- Genre: Talk show
- Presented by: James O'Brien
- Country of origin: United Kingdom
- Original language: English
- No. of series: 1
- No. of episodes: 10

Production
- Running time: 60 minutes (inc. adverts)

Original release
- Network: ITV
- Release: 30 March – 10 April 2015

= O'Brien (TV series) =

O'Brien is a British television talk show presented by James O'Brien.
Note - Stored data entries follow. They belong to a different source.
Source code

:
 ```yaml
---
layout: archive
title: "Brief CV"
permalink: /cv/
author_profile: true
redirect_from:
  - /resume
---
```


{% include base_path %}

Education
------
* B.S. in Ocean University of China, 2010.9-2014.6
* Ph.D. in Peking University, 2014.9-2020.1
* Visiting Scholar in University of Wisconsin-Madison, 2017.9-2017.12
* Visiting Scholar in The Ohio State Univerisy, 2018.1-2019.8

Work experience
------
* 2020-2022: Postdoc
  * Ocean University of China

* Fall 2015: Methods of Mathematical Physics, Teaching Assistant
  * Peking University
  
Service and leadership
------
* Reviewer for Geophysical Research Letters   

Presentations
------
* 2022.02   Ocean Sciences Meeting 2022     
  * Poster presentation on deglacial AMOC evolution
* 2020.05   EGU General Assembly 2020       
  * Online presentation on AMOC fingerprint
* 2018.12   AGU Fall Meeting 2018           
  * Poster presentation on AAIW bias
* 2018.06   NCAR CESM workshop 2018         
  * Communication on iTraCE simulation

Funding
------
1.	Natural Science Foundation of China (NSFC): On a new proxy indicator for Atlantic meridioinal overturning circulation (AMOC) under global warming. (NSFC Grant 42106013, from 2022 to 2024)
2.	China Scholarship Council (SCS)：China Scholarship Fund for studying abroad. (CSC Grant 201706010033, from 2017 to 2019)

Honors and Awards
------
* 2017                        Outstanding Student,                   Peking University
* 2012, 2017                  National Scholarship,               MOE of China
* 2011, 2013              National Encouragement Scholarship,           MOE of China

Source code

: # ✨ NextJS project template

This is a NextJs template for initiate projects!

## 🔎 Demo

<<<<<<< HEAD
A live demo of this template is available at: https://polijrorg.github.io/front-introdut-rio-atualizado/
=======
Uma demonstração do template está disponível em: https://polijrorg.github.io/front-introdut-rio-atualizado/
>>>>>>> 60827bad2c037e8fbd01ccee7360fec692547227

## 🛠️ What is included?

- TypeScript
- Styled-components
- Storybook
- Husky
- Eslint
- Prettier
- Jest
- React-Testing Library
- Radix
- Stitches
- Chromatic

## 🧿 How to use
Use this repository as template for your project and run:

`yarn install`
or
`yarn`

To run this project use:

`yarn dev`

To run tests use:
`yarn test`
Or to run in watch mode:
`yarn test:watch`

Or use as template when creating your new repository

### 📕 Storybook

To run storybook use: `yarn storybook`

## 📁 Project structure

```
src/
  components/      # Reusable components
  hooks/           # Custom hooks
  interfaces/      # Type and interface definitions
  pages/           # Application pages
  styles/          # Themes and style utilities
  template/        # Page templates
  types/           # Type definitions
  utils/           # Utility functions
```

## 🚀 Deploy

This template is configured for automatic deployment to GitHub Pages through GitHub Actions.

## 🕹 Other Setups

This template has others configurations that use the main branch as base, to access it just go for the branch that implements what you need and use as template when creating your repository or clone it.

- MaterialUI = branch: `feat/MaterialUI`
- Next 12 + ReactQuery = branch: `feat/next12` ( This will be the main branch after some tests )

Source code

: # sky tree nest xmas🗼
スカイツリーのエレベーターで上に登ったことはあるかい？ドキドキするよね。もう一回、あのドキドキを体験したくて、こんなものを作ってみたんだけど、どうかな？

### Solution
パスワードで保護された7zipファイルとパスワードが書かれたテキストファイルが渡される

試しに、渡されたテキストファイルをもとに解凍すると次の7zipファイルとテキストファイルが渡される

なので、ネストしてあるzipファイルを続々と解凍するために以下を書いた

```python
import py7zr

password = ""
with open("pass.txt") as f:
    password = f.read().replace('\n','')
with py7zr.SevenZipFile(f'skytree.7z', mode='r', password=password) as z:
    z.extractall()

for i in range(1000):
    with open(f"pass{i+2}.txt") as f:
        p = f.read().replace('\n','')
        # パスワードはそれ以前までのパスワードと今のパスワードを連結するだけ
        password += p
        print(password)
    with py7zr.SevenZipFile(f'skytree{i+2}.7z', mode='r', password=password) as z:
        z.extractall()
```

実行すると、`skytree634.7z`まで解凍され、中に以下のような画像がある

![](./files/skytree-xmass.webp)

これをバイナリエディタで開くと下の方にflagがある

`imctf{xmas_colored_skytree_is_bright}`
It was broadcast on ITV from 30 March 2015 to 10 April 2015.

==Episodes==

| # | Panelists | Airdate |
|---|---|---|
| 1 | Jim Davidson, Stacey Dooley, Heydon Prowse, Jolyon Rubinstein & Ava Vidal | 30 March 2015 |
| 2 | Edwina Currie, Andrew Pierce, Kevin Maguire, Emma Kenny & Deirdre Kelly | 31 March 2015 |
| 3 | Janet Street-Porter, Christine Hamilton, Dawn Harper, Norman Lamb, Vick Hope, Nikki Grahame & Lateysha Grace | 1 April 2015 |
| 4 | Jim Davidson, Dee Kelly, Keri Nixon, Stinson Hunter & Charlie Webster | 2 April 2015 |
| 5 | Sally Hudson, Graham Stanier, Rosie Welby, Alex Reid, Annabel Knight, Ashley Cain & Anna Williamson | 3 April 2015 |
| 6 | Jim Davidson, Sue McPherson & Anna Williamson | 6 April 2015 |
| 7 | Jim Davidson, Christine Hamilton, Mike Sylvain, Shazia Awan, Nadine Dorries, Matt Forde, Arun Ghosh & Owen Jones | 7 April 2015 |
| 8 | Jim Davidson & Ava Vidal | 8 April 2015 |
| 9 | Anna Williamson & Dee Kelly | 9 April 2015 |
| 10 | Eamonn Holmes, Michelle Mone, Ranvir Singh & Shazia Mirza | 10 April 2015 |

==Reception==
The majority has been negative with Gerard O'Donovan of The Daily Telegraph describing the show as "low rent" and "disappointing".